┌─ DATASET RECORDS

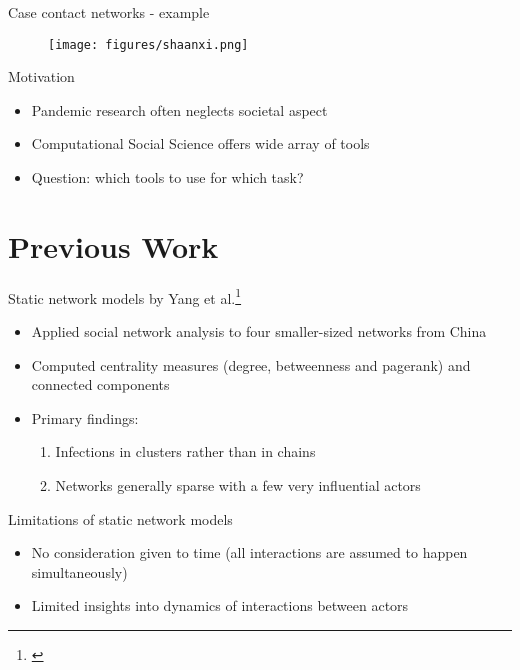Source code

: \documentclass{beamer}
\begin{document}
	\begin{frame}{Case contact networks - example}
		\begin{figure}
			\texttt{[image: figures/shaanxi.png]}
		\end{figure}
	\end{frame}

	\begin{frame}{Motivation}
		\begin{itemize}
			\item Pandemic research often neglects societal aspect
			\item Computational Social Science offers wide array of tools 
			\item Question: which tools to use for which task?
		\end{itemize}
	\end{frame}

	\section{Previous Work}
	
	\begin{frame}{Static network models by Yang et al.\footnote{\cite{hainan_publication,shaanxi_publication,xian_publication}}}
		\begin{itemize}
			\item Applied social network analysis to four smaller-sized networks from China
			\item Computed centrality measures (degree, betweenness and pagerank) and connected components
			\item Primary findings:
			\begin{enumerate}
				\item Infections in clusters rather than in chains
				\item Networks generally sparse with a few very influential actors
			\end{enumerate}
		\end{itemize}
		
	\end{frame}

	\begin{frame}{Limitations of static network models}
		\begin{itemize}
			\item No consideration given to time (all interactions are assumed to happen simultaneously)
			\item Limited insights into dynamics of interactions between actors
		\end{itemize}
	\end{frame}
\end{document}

└─
┌─ DATASET RECORDS

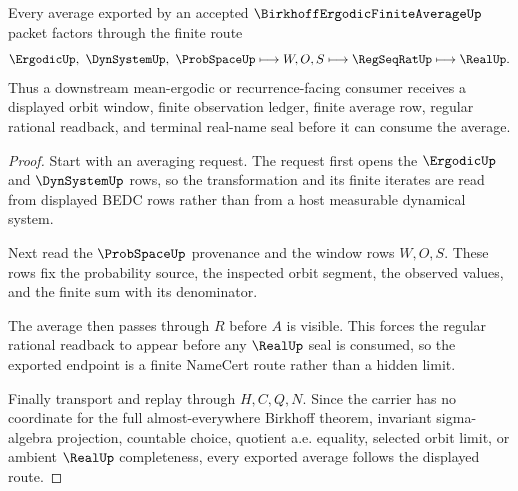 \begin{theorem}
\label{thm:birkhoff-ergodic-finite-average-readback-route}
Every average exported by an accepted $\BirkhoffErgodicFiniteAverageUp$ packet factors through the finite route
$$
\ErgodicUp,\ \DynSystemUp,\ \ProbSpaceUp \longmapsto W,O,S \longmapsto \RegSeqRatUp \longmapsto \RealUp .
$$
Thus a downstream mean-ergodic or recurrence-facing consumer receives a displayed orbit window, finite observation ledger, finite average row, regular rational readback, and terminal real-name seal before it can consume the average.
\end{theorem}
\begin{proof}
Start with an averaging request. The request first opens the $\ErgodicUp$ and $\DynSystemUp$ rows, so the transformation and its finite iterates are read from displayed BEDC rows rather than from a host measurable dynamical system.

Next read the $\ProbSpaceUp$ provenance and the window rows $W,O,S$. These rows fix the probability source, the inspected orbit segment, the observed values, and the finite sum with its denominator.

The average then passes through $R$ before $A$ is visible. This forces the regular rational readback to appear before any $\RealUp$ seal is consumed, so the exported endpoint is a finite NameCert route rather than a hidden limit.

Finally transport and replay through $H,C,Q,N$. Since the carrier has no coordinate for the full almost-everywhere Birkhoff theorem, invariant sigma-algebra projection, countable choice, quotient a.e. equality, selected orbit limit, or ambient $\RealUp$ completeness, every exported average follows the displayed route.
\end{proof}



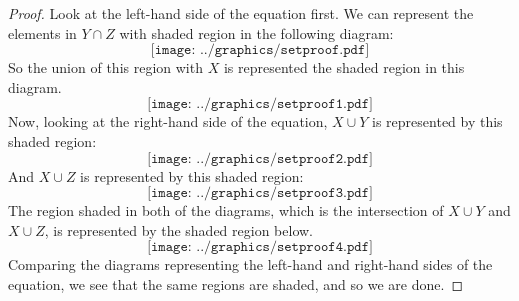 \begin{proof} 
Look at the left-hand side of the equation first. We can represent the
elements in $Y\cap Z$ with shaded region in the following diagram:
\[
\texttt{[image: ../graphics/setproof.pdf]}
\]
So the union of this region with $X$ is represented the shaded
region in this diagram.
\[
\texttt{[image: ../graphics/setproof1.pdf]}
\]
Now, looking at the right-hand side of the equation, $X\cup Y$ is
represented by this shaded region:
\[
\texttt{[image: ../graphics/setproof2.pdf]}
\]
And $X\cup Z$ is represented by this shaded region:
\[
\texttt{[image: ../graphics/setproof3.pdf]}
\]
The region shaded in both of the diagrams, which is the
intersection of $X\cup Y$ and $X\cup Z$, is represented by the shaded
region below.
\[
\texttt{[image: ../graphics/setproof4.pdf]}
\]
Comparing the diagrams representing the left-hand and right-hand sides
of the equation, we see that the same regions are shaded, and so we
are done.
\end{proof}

└─

◆ EXERCISE PROMPT
In the listing, find every line containing the word "which" and list it.

◆ THE COMPLETED TASK
			\item Question: which tools to use for which task?
The region shaded in both of the diagrams, which is the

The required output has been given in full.